- REQUIRED WORK -
From the listing below, tally the lines that include "browser". Return only the total.

- AVAILABLE RECORDS -
◆ ◆ ◆ ◆ ◆ ◆ ◆

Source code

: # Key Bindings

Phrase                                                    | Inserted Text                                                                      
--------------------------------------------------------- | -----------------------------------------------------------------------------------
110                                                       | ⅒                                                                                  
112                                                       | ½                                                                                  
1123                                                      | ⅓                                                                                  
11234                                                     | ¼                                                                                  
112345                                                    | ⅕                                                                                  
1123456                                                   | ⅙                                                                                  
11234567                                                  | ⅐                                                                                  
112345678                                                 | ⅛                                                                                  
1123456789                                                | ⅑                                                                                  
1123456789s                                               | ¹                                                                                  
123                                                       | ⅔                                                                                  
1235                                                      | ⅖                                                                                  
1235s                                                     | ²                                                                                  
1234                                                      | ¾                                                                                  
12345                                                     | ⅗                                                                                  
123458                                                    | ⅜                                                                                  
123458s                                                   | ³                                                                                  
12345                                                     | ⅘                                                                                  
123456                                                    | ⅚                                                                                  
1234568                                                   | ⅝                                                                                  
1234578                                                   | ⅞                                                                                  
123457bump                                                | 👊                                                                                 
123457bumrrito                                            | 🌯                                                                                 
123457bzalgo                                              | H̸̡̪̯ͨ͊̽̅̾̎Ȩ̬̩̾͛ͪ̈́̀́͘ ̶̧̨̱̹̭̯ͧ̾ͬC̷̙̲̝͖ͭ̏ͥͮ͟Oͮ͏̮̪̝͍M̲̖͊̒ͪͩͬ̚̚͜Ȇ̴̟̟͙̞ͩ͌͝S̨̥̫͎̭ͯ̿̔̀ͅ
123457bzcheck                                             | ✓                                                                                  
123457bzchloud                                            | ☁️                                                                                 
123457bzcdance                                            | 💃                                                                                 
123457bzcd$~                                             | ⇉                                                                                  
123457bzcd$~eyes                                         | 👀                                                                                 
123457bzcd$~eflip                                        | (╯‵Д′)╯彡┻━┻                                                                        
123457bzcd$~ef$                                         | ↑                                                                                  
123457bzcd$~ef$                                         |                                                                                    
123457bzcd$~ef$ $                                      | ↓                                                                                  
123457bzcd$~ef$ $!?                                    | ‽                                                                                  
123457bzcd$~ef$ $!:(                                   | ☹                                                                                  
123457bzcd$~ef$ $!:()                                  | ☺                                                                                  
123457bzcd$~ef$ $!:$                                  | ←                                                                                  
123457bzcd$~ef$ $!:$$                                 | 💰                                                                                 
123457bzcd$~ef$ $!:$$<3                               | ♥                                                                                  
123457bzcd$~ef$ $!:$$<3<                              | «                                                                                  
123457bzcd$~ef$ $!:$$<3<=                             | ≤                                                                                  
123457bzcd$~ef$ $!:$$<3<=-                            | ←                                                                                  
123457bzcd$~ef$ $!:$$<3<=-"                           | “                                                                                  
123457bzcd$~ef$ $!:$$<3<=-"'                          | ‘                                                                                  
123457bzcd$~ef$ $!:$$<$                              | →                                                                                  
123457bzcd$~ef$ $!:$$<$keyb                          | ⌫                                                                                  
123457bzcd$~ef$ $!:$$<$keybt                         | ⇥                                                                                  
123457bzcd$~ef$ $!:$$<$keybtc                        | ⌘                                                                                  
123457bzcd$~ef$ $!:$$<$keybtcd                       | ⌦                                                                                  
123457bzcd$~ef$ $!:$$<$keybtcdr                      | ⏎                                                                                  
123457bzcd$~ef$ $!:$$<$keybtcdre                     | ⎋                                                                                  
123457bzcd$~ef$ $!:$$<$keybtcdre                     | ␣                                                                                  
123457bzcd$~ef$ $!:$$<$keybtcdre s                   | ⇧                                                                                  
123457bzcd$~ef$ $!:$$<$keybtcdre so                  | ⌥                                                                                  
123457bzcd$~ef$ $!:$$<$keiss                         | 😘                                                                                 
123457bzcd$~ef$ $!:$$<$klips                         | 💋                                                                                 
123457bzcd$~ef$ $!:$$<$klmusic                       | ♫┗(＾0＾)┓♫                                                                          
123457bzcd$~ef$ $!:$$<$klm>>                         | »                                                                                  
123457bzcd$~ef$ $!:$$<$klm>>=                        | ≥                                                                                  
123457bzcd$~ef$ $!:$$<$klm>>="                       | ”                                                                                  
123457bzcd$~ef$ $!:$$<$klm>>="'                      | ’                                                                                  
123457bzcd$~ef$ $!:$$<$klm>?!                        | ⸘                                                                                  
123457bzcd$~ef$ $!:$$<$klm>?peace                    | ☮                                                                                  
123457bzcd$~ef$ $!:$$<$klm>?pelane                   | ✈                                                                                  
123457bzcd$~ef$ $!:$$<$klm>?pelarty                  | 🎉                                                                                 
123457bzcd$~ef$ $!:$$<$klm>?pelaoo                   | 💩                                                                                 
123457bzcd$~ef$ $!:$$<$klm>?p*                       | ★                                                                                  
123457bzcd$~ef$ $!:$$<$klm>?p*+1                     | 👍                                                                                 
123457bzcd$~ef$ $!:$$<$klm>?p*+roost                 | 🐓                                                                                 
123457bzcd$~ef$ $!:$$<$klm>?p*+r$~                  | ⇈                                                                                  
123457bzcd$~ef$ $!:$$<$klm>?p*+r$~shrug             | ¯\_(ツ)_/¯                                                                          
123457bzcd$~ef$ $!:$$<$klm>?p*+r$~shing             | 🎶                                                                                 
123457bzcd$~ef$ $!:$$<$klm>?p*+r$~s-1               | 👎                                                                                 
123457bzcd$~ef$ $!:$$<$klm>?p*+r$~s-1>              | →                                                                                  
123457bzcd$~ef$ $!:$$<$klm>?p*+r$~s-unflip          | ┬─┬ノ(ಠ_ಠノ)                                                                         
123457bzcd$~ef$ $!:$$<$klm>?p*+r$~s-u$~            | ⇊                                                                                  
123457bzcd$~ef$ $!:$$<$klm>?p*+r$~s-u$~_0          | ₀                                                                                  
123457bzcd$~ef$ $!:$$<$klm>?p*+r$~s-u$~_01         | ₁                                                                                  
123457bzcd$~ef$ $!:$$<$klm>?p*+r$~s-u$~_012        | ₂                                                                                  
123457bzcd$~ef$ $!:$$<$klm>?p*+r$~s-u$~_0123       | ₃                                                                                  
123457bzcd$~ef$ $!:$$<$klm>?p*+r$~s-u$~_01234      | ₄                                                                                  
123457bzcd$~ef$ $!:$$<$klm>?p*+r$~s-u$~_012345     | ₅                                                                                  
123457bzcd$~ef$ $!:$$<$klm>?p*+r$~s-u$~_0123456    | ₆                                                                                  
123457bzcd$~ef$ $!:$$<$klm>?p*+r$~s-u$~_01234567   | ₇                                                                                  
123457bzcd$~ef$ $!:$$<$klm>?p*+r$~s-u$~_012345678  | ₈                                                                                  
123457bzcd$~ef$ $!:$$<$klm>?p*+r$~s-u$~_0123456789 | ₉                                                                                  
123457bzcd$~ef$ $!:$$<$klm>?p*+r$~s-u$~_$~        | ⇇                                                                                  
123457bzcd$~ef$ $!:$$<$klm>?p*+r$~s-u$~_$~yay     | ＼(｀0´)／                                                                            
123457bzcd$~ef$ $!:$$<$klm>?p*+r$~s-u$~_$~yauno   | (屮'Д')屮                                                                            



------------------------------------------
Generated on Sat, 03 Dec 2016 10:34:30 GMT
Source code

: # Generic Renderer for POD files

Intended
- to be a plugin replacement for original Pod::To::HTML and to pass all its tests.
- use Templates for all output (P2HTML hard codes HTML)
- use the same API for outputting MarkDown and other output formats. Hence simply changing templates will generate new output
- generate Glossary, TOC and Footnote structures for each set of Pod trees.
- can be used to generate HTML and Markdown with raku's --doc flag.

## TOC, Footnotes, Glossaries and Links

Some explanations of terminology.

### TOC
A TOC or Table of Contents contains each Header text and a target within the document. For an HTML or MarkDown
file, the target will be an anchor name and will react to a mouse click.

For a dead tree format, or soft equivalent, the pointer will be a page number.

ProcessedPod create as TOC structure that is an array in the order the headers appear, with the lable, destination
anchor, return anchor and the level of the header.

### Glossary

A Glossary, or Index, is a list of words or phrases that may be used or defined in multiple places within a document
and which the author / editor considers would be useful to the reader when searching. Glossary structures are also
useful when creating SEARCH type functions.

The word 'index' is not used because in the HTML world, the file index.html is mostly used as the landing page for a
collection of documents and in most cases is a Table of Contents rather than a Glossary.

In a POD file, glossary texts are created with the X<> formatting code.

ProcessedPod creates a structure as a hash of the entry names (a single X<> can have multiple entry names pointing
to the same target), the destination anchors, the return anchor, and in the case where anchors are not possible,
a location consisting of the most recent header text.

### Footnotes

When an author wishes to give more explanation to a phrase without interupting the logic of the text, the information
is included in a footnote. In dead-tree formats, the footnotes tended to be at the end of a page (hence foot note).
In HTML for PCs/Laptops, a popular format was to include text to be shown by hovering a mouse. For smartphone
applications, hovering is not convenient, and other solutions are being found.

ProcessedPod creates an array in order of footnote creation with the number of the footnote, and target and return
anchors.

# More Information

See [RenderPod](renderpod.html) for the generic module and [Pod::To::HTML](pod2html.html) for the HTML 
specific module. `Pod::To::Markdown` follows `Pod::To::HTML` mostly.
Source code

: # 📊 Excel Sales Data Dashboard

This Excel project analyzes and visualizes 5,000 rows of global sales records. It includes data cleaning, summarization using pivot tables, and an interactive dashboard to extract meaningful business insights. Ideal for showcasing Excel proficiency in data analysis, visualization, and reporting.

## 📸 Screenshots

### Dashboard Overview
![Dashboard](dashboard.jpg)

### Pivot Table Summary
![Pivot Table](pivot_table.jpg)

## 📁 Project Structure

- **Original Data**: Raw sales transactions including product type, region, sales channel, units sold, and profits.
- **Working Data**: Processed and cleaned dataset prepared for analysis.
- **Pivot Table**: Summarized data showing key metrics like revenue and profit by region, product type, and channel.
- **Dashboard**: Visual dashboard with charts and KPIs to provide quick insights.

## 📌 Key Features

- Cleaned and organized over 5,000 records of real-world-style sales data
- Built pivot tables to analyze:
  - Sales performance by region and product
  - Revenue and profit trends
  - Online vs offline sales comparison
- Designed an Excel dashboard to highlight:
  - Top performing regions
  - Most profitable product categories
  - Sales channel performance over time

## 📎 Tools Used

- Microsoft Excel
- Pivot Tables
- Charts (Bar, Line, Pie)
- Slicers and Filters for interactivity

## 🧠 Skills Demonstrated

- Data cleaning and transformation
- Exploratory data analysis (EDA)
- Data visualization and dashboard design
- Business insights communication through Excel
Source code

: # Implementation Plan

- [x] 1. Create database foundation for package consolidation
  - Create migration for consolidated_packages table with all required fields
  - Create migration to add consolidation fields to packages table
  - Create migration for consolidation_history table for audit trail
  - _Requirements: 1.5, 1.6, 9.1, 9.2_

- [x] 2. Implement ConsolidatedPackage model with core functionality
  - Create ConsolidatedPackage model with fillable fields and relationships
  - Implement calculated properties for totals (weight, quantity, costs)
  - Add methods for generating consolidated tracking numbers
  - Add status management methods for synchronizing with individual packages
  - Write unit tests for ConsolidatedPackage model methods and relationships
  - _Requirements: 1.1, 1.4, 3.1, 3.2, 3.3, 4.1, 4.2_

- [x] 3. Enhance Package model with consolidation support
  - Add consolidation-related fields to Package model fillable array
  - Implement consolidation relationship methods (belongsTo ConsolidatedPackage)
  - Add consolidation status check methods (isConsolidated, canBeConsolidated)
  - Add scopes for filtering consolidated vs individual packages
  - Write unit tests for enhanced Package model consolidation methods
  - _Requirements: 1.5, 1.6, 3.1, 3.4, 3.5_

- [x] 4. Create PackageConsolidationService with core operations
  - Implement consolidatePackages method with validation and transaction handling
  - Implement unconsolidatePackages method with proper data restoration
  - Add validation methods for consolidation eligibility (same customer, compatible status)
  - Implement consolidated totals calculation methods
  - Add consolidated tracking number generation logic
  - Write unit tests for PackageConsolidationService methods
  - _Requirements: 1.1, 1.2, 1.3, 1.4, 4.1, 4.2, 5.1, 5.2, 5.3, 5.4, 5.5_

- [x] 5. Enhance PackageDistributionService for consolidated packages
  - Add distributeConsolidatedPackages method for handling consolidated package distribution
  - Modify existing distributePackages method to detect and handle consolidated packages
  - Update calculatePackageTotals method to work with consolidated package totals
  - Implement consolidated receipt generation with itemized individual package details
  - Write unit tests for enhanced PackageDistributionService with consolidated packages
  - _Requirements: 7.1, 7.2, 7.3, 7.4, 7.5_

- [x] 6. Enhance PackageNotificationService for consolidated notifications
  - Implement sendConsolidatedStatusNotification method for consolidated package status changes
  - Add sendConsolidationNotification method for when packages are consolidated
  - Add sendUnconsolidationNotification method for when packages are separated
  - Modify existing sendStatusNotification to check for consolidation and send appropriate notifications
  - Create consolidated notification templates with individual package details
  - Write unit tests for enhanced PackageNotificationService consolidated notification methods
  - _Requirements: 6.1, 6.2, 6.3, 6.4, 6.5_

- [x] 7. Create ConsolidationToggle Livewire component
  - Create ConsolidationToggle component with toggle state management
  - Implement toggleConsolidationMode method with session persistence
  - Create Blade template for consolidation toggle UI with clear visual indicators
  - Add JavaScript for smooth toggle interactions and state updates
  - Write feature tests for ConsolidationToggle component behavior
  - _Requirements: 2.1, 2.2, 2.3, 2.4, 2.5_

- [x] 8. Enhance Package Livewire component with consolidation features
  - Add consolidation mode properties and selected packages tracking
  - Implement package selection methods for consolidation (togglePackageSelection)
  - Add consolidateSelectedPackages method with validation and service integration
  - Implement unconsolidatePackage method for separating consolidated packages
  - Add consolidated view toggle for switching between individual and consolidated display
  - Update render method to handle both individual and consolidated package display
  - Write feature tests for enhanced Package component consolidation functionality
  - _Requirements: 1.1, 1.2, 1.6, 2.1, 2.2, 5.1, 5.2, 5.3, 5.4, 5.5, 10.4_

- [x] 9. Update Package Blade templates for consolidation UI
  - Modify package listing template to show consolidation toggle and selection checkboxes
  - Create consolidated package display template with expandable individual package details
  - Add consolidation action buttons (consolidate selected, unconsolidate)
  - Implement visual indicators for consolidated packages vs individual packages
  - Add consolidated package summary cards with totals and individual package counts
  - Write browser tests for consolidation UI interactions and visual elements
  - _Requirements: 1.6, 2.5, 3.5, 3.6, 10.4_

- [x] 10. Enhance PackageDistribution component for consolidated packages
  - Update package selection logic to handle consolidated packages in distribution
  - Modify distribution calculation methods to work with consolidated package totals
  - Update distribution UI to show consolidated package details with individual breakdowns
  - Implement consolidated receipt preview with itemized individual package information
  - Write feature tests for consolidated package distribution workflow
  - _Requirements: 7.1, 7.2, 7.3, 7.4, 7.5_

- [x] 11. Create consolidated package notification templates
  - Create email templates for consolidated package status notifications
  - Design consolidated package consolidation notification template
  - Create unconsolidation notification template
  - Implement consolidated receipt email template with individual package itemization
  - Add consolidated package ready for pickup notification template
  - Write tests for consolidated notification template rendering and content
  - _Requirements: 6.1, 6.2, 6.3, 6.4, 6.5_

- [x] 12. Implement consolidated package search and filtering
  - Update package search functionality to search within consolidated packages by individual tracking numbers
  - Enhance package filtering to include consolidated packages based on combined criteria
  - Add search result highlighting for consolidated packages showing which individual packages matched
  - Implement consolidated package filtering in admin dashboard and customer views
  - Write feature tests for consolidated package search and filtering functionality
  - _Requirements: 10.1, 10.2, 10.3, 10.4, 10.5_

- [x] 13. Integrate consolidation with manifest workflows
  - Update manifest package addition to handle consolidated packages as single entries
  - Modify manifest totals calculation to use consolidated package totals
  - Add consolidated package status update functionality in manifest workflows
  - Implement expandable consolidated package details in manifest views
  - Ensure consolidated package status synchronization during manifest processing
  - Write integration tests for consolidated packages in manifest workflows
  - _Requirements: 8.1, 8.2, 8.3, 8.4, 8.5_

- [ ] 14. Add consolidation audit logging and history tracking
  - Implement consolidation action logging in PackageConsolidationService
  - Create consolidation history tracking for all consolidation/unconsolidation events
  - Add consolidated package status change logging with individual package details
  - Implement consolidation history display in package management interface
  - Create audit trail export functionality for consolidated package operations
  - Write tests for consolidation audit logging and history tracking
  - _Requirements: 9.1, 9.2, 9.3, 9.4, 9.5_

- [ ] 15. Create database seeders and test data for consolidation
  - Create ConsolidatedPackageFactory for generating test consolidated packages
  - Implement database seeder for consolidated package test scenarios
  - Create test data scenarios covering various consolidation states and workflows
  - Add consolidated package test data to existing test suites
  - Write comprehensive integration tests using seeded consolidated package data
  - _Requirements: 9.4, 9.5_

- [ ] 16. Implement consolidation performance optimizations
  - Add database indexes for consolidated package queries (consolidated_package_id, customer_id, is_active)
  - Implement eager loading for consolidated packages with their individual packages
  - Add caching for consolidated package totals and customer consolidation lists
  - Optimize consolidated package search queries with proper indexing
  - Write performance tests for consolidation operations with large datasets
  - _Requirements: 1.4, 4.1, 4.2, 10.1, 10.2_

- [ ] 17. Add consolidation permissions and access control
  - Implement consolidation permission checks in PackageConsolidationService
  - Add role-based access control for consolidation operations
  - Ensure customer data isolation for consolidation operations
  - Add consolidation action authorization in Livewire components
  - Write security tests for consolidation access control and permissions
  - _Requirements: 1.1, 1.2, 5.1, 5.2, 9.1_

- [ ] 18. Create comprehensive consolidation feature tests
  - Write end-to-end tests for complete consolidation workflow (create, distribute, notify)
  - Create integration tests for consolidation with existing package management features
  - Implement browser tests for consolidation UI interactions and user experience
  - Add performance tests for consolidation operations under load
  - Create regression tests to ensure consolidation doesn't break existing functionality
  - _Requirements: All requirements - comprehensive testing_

◆ ◆ ◆ ◆ ◆ ◆ ◆

- FINAL ANSWER -
2